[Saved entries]
⟨

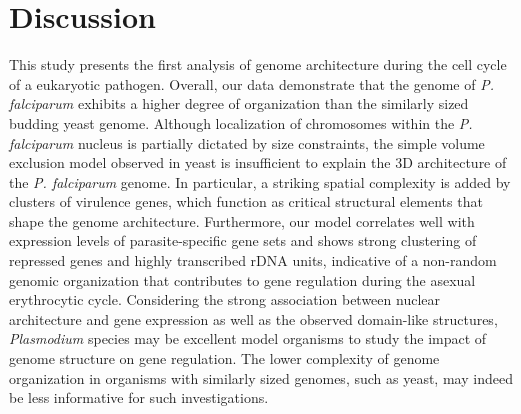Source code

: \section*{Discussion}
This study presents the first analysis of genome architecture during the cell cycle of a eukaryotic pathogen. Overall, our data demonstrate that the genome of {\em P. falciparum} exhibits a higher degree of organization than the similarly sized budding yeast genome. Although localization of chromosomes within the {\em P. falciparum} nucleus is partially dictated by size constraints, the simple volume exclusion model observed in yeast is insufficient to explain the 3D architecture of the {\em P. falciparum} genome. In particular, a striking spatial complexity is added by clusters of virulence genes, which function as critical structural elements that shape the genome architecture. Furthermore, our model correlates well with expression levels of parasite-specific gene sets and shows strong clustering of repressed genes and highly transcribed rDNA units, indicative of a non-random genomic organization that contributes to gene regulation during the asexual erythrocytic cycle. Considering the strong association between nuclear architecture and gene expression as well as the observed domain-like structures, {\em Plasmodium} species may be excellent model organisms to study the impact of genome structure on gene regulation. The lower complexity of genome organization in organisms with similarly sized genomes, such as yeast, may indeed be less informative for such investigations.

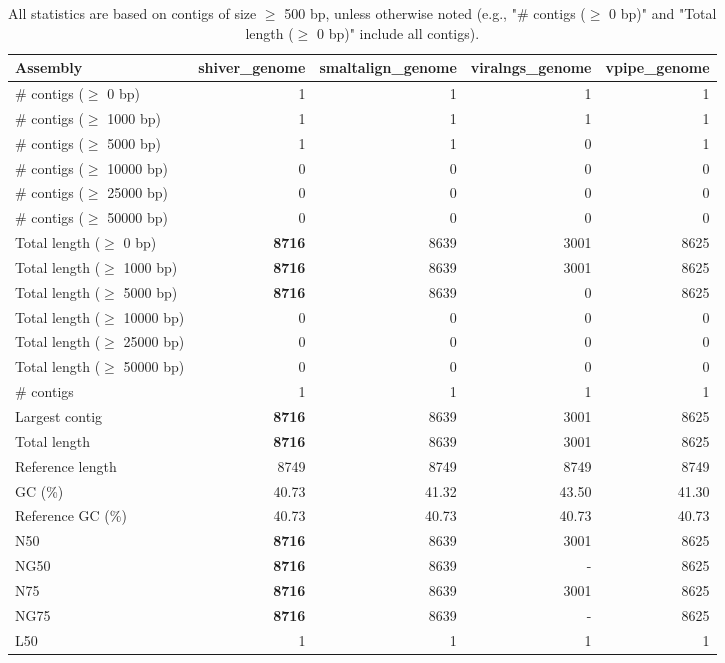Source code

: \documentclass[12pt,a4paper]{article}
\begin{document}
\begin{table}[ht]
\begin{center}
\caption{All statistics are based on contigs of size $\geq$ 500 bp, unless otherwise noted (e.g., "\# contigs ($\geq$ 0 bp)" and "Total length ($\geq$ 0 bp)" include all contigs).}
\begin{tabular}{|l*{4}{|r}|}
\hline
Assembly & shiver\_genome & smaltalign\_genome & viralngs\_genome & vpipe\_genome \\ \hline
\# contigs ($\geq$ 0 bp) & 1 & 1 & 1 & 1 \\ \hline
\# contigs ($\geq$ 1000 bp) & 1 & 1 & 1 & 1 \\ \hline
\# contigs ($\geq$ 5000 bp) & 1 & 1 & 0 & 1 \\ \hline
\# contigs ($\geq$ 10000 bp) & 0 & 0 & 0 & 0 \\ \hline
\# contigs ($\geq$ 25000 bp) & 0 & 0 & 0 & 0 \\ \hline
\# contigs ($\geq$ 50000 bp) & 0 & 0 & 0 & 0 \\ \hline
Total length ($\geq$ 0 bp) & {\bf 8716} & 8639 & 3001 & 8625 \\ \hline
Total length ($\geq$ 1000 bp) & {\bf 8716} & 8639 & 3001 & 8625 \\ \hline
Total length ($\geq$ 5000 bp) & {\bf 8716} & 8639 & 0 & 8625 \\ \hline
Total length ($\geq$ 10000 bp) & 0 & 0 & 0 & 0 \\ \hline
Total length ($\geq$ 25000 bp) & 0 & 0 & 0 & 0 \\ \hline
Total length ($\geq$ 50000 bp) & 0 & 0 & 0 & 0 \\ \hline
\# contigs & 1 & 1 & 1 & 1 \\ \hline
Largest contig & {\bf 8716} & 8639 & 3001 & 8625 \\ \hline
Total length & {\bf 8716} & 8639 & 3001 & 8625 \\ \hline
Reference length & 8749 & 8749 & 8749 & 8749 \\ \hline
GC (\%) & 40.73 & 41.32 & 43.50 & 41.30 \\ \hline
Reference GC (\%) & 40.73 & 40.73 & 40.73 & 40.73 \\ \hline
N50 & {\bf 8716} & 8639 & 3001 & 8625 \\ \hline
NG50 & {\bf 8716} & 8639 & - & 8625 \\ \hline
N75 & {\bf 8716} & 8639 & 3001 & 8625 \\ \hline
NG75 & {\bf 8716} & 8639 & - & 8625 \\ \hline
L50 & 1 & 1 & 1 & 1 \\ \hline

\end{tabular}
\end{center}
\end{table}
\end{document}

⟩

▶ _Prompt_
From the records above, repeat exactly the lines from the one with "Total length ($\geq$ 50000" through the one with "Reference length &", both included.

▶ _Response below_
Total length ($\geq$ 50000 bp) & 0 & 0 & 0 & 0 \\ \hline
\# contigs & 1 & 1 & 1 & 1 \\ \hline
Largest contig & {\bf 8716} & 8639 & 3001 & 8625 \\ \hline
Total length & {\bf 8716} & 8639 & 3001 & 8625 \\ \hline
Reference length & 8749 & 8749 & 8749 & 8749 \\ \hline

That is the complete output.